### Task input
════
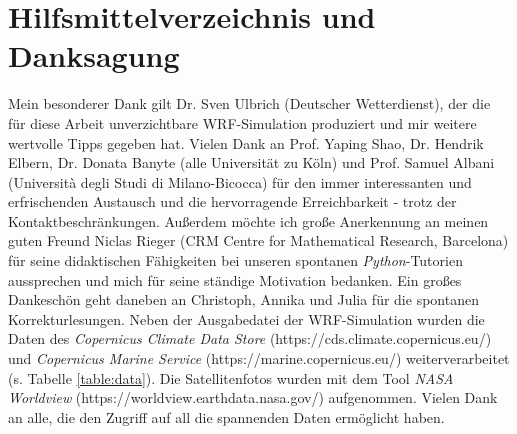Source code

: \documentclass[12pt,a4paper,onecolumn]{scrartcl}
\begin{document}
\section{Hilfsmittelverzeichnis und Danksagung}
Mein besonderer Dank gilt Dr. Sven Ulbrich (Deutscher Wetterdienst), der die für diese Arbeit unverzichtbare WRF-Simulation \glqq produziert\grqq{} und mir weitere wertvolle Tipps gegeben hat. Vielen Dank an Prof. Yaping Shao, Dr. Hendrik Elbern, Dr. Donata Banyte (alle Universität zu Köln) und Prof. Samuel Albani (Università degli Studi di Milano-Bicocca) für den immer interessanten und erfrischenden Austausch und die hervorragende Erreichbarkeit - trotz der Kontaktbeschränkungen. Außerdem möchte ich große Anerkennung an meinen guten Freund Niclas Rieger (CRM Centre for Mathematical Research, Barcelona) für seine didaktischen Fähigkeiten bei unseren spontanen \textit{Python}-Tutorien aussprechen und mich für seine ständige Motivation bedanken. Ein großes Dankeschön geht daneben an Christoph, Annika und Julia für die spontanen Korrekturlesungen. Neben der Ausgabedatei der WRF-Simulation wurden die Daten des \textit{Copernicus Climate Data Store} (https://cds.climate.copernicus.eu/) und \textit{Copernicus Marine Service} (https://marine.copernicus.eu/) weiterverarbeitet (s. Tabelle \ref{table:data}). Die Satellitenfotos wurden mit dem Tool \textit{NASA Worldview} (https://worldview.earthdata.nasa.gov/) aufgenommen. Vielen Dank an alle, die den Zugriff auf all die spannenden Daten ermöglicht haben.
\end{document}
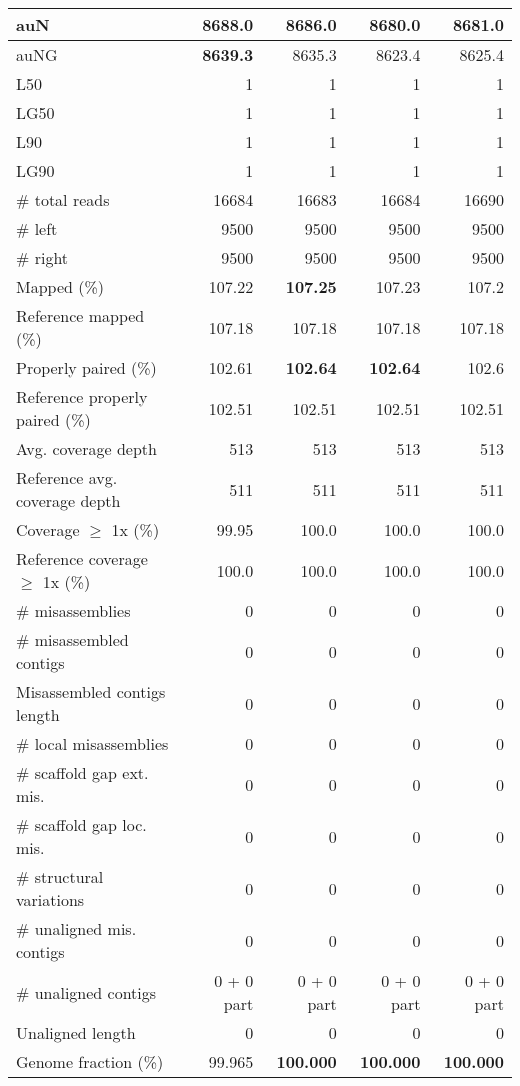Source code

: \documentclass[12pt,a4paper]{article}
\begin{document}
\begin{table}[ht]
\begin{center}
\begin{tabular}{|l*{4}{|r}|}
auN & {\bf 8688.0} & 8686.0 & 8680.0 & 8681.0 \\ \hline
auNG & {\bf 8639.3} & 8635.3 & 8623.4 & 8625.4 \\ \hline
L50 & 1 & 1 & 1 & 1 \\ \hline
LG50 & 1 & 1 & 1 & 1 \\ \hline
L90 & 1 & 1 & 1 & 1 \\ \hline
LG90 & 1 & 1 & 1 & 1 \\ \hline
\# total reads & 16684 & 16683 & 16684 & 16690 \\ \hline
\# left & 9500 & 9500 & 9500 & 9500 \\ \hline
\# right & 9500 & 9500 & 9500 & 9500 \\ \hline
Mapped (\%) & 107.22 & {\bf 107.25} & 107.23 & 107.2 \\ \hline
Reference mapped (\%) & 107.18 & 107.18 & 107.18 & 107.18 \\ \hline
Properly paired (\%) & 102.61 & {\bf 102.64} & {\bf 102.64} & 102.6 \\ \hline
Reference properly paired (\%) & 102.51 & 102.51 & 102.51 & 102.51 \\ \hline
Avg. coverage depth & 513 & 513 & 513 & 513 \\ \hline
Reference avg. coverage depth & 511 & 511 & 511 & 511 \\ \hline
Coverage $\geq$ 1x (\%) & 99.95 & 100.0 & 100.0 & 100.0 \\ \hline
Reference coverage $\geq$ 1x (\%) & 100.0 & 100.0 & 100.0 & 100.0 \\ \hline
\# misassemblies & 0 & 0 & 0 & 0 \\ \hline
\# misassembled contigs & 0 & 0 & 0 & 0 \\ \hline
Misassembled contigs length & 0 & 0 & 0 & 0 \\ \hline
\# local misassemblies & 0 & 0 & 0 & 0 \\ \hline
\# scaffold gap ext. mis. & 0 & 0 & 0 & 0 \\ \hline
\# scaffold gap loc. mis. & 0 & 0 & 0 & 0 \\ \hline
\# structural variations & 0 & 0 & 0 & 0 \\ \hline
\# unaligned mis. contigs & 0 & 0 & 0 & 0 \\ \hline
\# unaligned contigs & 0 + 0 part & 0 + 0 part & 0 + 0 part & 0 + 0 part \\ \hline
Unaligned length & 0 & 0 & 0 & 0 \\ \hline
Genome fraction (\%) & 99.965 & {\bf 100.000} & {\bf 100.000} & {\bf 100.000} \\ \hline

\end{tabular}
\end{center}
\end{table}
\end{document}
════
### Assignment
Only the text of the entries above is to be given again, exactly, with the pictures left out.

### Output for this task
Source code

: \documentclass[12pt,a4paper,onecolumn]{scrartcl}
\begin{document}
\section{Hilfsmittelverzeichnis und Danksagung}
Mein besonderer Dank gilt Dr. Sven Ulbrich (Deutscher Wetterdienst), der die für diese Arbeit unverzichtbare WRF-Simulation \glqq produziert\grqq{} und mir weitere wertvolle Tipps gegeben hat. Vielen Dank an Prof. Yaping Shao, Dr. Hendrik Elbern, Dr. Donata Banyte (alle Universität zu Köln) und Prof. Samuel Albani (Università degli Studi di Milano-Bicocca) für den immer interessanten und erfrischenden Austausch und die hervorragende Erreichbarkeit - trotz der Kontaktbeschränkungen. Außerdem möchte ich große Anerkennung an meinen guten Freund Niclas Rieger (CRM Centre for Mathematical Research, Barcelona) für seine didaktischen Fähigkeiten bei unseren spontanen \textit{Python}-Tutorien aussprechen und mich für seine ständige Motivation bedanken. Ein großes Dankeschön geht daneben an Christoph, Annika und Julia für die spontanen Korrekturlesungen. Neben der Ausgabedatei der WRF-Simulation wurden die Daten des \textit{Copernicus Climate Data Store} (https://cds.climate.copernicus.eu/) und \textit{Copernicus Marine Service} (https://marine.copernicus.eu/) weiterverarbeitet (s. Tabelle \ref{table:data}). Die Satellitenfotos wurden mit dem Tool \textit{NASA Worldview} (https://worldview.earthdata.nasa.gov/) aufgenommen. Vielen Dank an alle, die den Zugriff auf all die spannenden Daten ermöglicht haben.
\end{document}
Source code

: \documentclass[12pt,a4paper]{article}
\begin{document}
\begin{table}[ht]
\begin{center}
\begin{tabular}{|l*{4}{|r}|}
auN & {\bf 8688.0} & 8686.0 & 8680.0 & 8681.0 \\ \hline
auNG & {\bf 8639.3} & 8635.3 & 8623.4 & 8625.4 \\ \hline
L50 & 1 & 1 & 1 & 1 \\ \hline
LG50 & 1 & 1 & 1 & 1 \\ \hline
L90 & 1 & 1 & 1 & 1 \\ \hline
LG90 & 1 & 1 & 1 & 1 \\ \hline
\# total reads & 16684 & 16683 & 16684 & 16690 \\ \hline
\# left & 9500 & 9500 & 9500 & 9500 \\ \hline
\# right & 9500 & 9500 & 9500 & 9500 \\ \hline
Mapped (\%) & 107.22 & {\bf 107.25} & 107.23 & 107.2 \\ \hline
Reference mapped (\%) & 107.18 & 107.18 & 107.18 & 107.18 \\ \hline
Properly paired (\%) & 102.61 & {\bf 102.64} & {\bf 102.64} & 102.6 \\ \hline
Reference properly paired (\%) & 102.51 & 102.51 & 102.51 & 102.51 \\ \hline
Avg. coverage depth & 513 & 513 & 513 & 513 \\ \hline
Reference avg. coverage depth & 511 & 511 & 511 & 511 \\ \hline
Coverage $\geq$ 1x (\%) & 99.95 & 100.0 & 100.0 & 100.0 \\ \hline
Reference coverage $\geq$ 1x (\%) & 100.0 & 100.0 & 100.0 & 100.0 \\ \hline
\# misassemblies & 0 & 0 & 0 & 0 \\ \hline
\# misassembled contigs & 0 & 0 & 0 & 0 \\ \hline
Misassembled contigs length & 0 & 0 & 0 & 0 \\ \hline
\# local misassemblies & 0 & 0 & 0 & 0 \\ \hline
\# scaffold gap ext. mis. & 0 & 0 & 0 & 0 \\ \hline
\# scaffold gap loc. mis. & 0 & 0 & 0 & 0 \\ \hline
\# structural variations & 0 & 0 & 0 & 0 \\ \hline
\# unaligned mis. contigs & 0 & 0 & 0 & 0 \\ \hline
\# unaligned contigs & 0 + 0 part & 0 + 0 part & 0 + 0 part & 0 + 0 part \\ \hline
Unaligned length & 0 & 0 & 0 & 0 \\ \hline
Genome fraction (\%) & 99.965 & {\bf 100.000} & {\bf 100.000} & {\bf 100.000} \\ \hline

\end{tabular}
\end{center}
\end{table}
\end{document}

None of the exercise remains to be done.